Stored data:
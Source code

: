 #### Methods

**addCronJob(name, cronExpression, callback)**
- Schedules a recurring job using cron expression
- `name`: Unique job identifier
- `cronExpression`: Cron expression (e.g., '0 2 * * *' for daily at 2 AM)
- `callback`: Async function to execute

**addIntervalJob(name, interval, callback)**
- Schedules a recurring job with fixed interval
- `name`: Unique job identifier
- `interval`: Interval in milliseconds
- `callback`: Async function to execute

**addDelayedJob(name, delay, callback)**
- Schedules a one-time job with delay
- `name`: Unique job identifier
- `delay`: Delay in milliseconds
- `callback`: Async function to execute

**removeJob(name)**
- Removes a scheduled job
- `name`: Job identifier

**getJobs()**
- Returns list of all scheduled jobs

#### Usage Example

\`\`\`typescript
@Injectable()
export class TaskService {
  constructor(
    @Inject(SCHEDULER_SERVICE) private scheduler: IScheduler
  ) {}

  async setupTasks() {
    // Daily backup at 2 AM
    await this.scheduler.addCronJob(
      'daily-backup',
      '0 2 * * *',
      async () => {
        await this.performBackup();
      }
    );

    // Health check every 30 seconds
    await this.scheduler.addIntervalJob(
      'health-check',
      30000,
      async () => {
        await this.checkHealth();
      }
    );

...

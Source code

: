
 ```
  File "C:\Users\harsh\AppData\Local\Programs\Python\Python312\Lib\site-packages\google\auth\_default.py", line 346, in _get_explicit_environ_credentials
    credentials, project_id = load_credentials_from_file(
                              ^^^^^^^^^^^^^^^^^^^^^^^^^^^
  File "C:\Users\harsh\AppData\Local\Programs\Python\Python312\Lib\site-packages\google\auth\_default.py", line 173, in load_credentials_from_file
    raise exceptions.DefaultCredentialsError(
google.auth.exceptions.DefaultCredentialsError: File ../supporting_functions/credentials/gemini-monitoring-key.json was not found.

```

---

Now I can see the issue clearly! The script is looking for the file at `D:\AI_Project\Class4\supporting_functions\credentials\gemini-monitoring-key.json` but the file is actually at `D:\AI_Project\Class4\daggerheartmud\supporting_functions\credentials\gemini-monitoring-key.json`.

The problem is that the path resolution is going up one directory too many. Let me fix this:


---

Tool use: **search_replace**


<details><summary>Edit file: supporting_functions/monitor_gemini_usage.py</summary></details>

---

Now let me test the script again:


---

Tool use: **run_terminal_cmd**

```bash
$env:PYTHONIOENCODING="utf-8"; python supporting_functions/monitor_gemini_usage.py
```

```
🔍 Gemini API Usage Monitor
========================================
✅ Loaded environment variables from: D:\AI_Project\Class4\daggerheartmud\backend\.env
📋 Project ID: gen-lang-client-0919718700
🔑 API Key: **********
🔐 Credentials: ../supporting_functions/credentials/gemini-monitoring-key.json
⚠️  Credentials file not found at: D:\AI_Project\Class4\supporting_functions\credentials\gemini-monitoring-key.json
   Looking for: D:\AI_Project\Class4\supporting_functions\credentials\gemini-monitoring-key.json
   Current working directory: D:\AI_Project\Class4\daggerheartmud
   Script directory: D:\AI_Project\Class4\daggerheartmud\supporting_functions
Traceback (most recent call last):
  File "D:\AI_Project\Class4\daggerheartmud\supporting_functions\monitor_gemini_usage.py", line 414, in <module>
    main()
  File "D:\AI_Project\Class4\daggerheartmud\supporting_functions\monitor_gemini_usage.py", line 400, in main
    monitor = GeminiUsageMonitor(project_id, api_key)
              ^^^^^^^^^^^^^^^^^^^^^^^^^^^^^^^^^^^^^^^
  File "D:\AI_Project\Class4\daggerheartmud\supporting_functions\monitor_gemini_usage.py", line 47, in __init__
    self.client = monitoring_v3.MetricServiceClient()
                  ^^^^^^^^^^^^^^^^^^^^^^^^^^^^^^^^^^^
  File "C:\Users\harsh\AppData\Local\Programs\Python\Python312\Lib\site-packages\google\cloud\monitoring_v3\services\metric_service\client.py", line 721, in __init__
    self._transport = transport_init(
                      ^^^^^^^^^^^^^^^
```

---

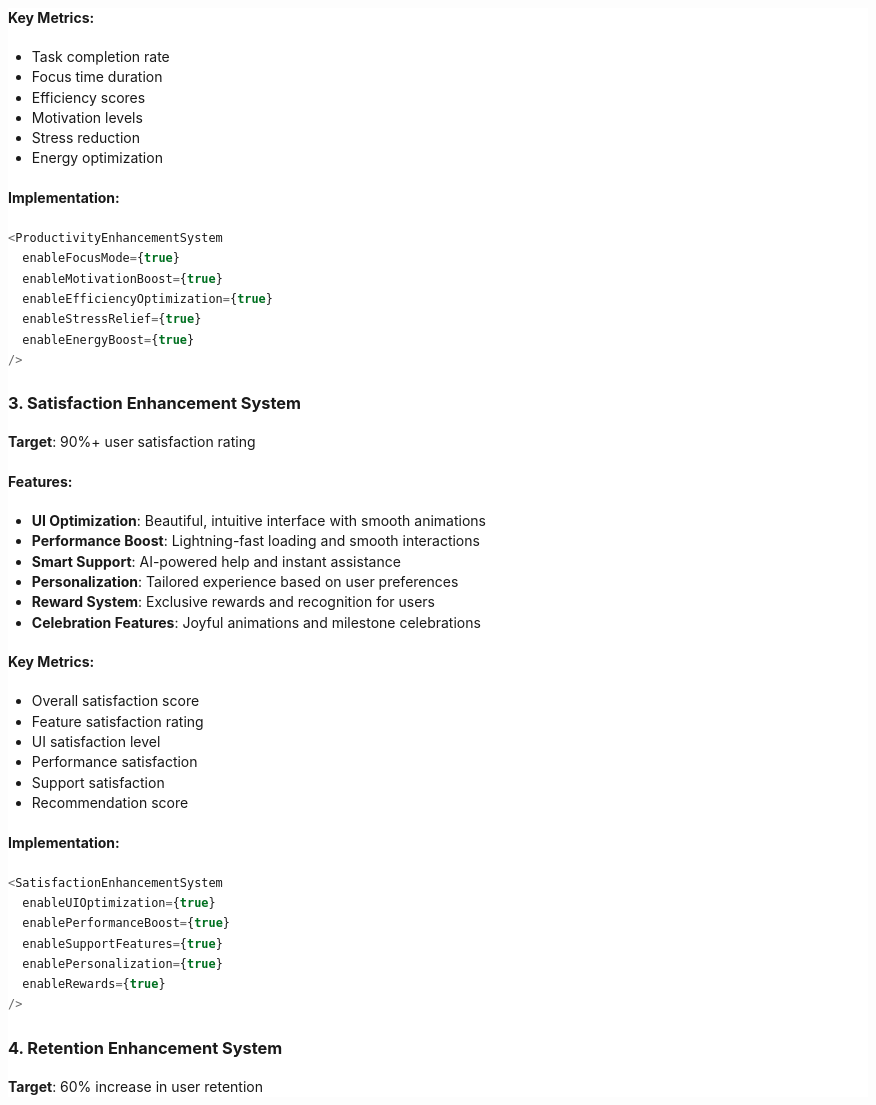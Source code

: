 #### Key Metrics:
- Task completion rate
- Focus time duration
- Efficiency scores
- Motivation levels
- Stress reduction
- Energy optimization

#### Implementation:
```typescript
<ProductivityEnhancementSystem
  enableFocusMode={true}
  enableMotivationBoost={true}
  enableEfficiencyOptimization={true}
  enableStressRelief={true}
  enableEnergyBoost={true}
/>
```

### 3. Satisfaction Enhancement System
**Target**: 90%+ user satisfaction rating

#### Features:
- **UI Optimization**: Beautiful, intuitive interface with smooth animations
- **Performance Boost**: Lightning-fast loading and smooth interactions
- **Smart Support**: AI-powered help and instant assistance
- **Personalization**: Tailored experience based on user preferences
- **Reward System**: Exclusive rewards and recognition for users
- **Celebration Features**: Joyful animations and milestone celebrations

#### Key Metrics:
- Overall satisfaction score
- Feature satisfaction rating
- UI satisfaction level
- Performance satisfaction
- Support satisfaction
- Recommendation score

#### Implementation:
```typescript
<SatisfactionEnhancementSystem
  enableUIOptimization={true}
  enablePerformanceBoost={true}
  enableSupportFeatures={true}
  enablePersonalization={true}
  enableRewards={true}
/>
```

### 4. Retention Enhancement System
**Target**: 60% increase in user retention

* **TASK TO COMPLETE**
Of the records above, copy each line that includes "this".

* **ANSWER BOX**
    await this.scheduler.addCronJob(
        await this.performBackup();
    await this.scheduler.addIntervalJob(
        await this.checkHealth();
The problem is that the path resolution is going up one directory too many. Let me fix this:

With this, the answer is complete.